Tuesday, September 25, 2007

Farewell Black Films

There is no one factor contributing to the lack of substance in Black Films today but I do believe the main reason lies in assimilation. Both John Singleton and Spike Lee have moved on to produce big studio box-office movies. Trying to reach a broader audience has proven to equal big profits but at the expense of our cultural empowerment. These two directors are certainly not to blame for the current state of Black Films but as leaders of a movement in the past, I feel they should actively participate in passing on the torch to younger, talented, black directors today. By helping mold a director's craft, they could influence the next great (overdue) Black Film. Although black movie directors are contributing greatly to hollywood (Tim Story, Eric Dickerson,etc), provacative black movies are absent. Just the other day me and my friends were reminiscing about the good black films of our time. While we had Boyz in the Hood, Nino Brown, House Party, and Do the Right Thing, the youth today only have non-sensical movies like Soul Plane to gain from.

I understand that there have been many enjoyable Black Films released over the past couple of years. But I don't consider these films to be empowering. While movies like Dreamgirls are solid movies, they just don't resignate black empowerment to the same effect as movies like The Color Purple, Do the Right Thing, Boyz in the Hood, or Bamboozled. In regards to movies like "Something New"; movies denouncing BM and BW unity are becoming more and more popular in Hollywood these days. It seems that our romance movies (Love and Basketball, Brown Sugar, Love Jones, etc) have come to an end as well.
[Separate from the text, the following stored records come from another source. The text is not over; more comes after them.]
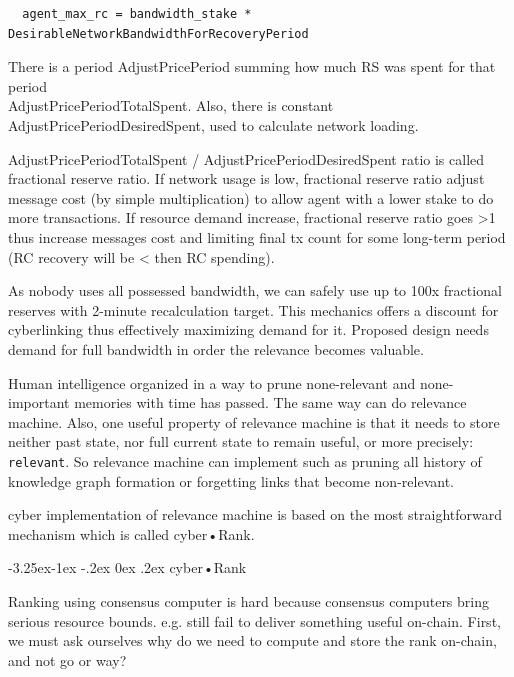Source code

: \documentclass[8pt,oneside]{amsart}
\makeatletter
\newcommand{\linkgreen}[2]{\href{#1}{\color{green}{#2}}}
\renewcommand\subsection{\@startsection{subsection}{2}{\z@}%
                                     {-3.25ex\@plus -1ex \@minus -.2ex}%
                                     {0ex \@plus .2ex}%
                                     {\play\Large}}%
\newcommand{\titleSection}[1]{\subsection{#1}}
\newcommand{\code}[1]{{\PlayBold #1}}
\makeatother
\begin{document}
\begin{lstlisting}
  agent_max_rc = bandwidth_stake * DesirableNetworkBandwidthForRecoveryPeriod
\end{lstlisting}

There is a period \code{AdjustPricePeriod} summing how much RS was spent for that period\\ \code{AdjustPricePeriodTotalSpent}. Also, there is constant \code{AdjustPricePeriodDesiredSpent}, used to calculate network loading.

\code{AdjustPricePeriodTotalSpent / AdjustPricePeriodDesiredSpent} ratio is called fractional reserve ratio. If network usage is low, fractional reserve ratio adjust message cost (by simple multiplication) to allow agent with a lower stake to do more transactions. If resource demand increase, fractional reserve ratio goes \code{>1} thus increase messages cost and limiting final tx count for some long-term period (RC recovery will be \code{<} then RC spending).

As nobody uses all possessed bandwidth, we can safely use up to 100x fractional reserves with 2-minute recalculation target. This mechanics offers a discount for cyberlinking thus effectively maximizing demand for it. Proposed design needs demand for full bandwidth in order the relevance becomes valuable.

Human intelligence organized in a way to prune none-relevant and none-important memories with time has passed. The same way can do relevance machine. Also, one useful property of relevance machine is that it needs to store neither past state, nor full current state to remain useful, or more precisely: \verb|relevant|. So relevance machine can implement \linkgreen{https://ipfs.io/ipfs/QmP81EcuNDZHQutvdcDjbQEqiTYUzU315aYaTyrVj6gtJb}{aggressive pruning strategies} such as pruning all history of knowledge graph formation or forgetting links that become non-relevant.




\code{cyber} implementation of relevance machine is based on the most straightforward mechanism which is called cyber•Rank.

\titleSection{cyber•Rank}\label{cyberRank}

Ranking using consensus computer is hard because consensus computers bring serious resource bounds. e.g. \linkgreen{https://ipfs.io/ipfs/QmWTZjDZNbBqcJ5b6VhWGXBQ5EQavKKDteHsdoYqB5CBjh}{Nebulas} still fail to deliver something useful on-chain. First, we must ask ourselves why do we need to compute and store the rank on-chain, and not go \linkgreen{https://ipfs.io/ipfs/QmZo7eY5UdJYotf3Z9GNVBGLjkCnE1j2fMdW2PgGCmvGPj}{Colony} or \linkgreen{https://ipfs.io/ipfs/QmTrxXp2xhB2zWGxhNoLgsztevqKLwpy5HwKjLjzFa7rnD}{Truebit} way?
\end{document}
BM and BW in relationships provokes a problem for the white mainstream movie audience and because of that, we are left with movies like "Something New". The promotion of interractial dating and coupling is a theme that is being transcended into our culture and it too has a negative effect. "Anything that influences BLACK men and women to think they are better off apart, that we are unlovable, undesirable, and unworthy makes black power an impossibility" (crammaster blog, AOL Blackvoices).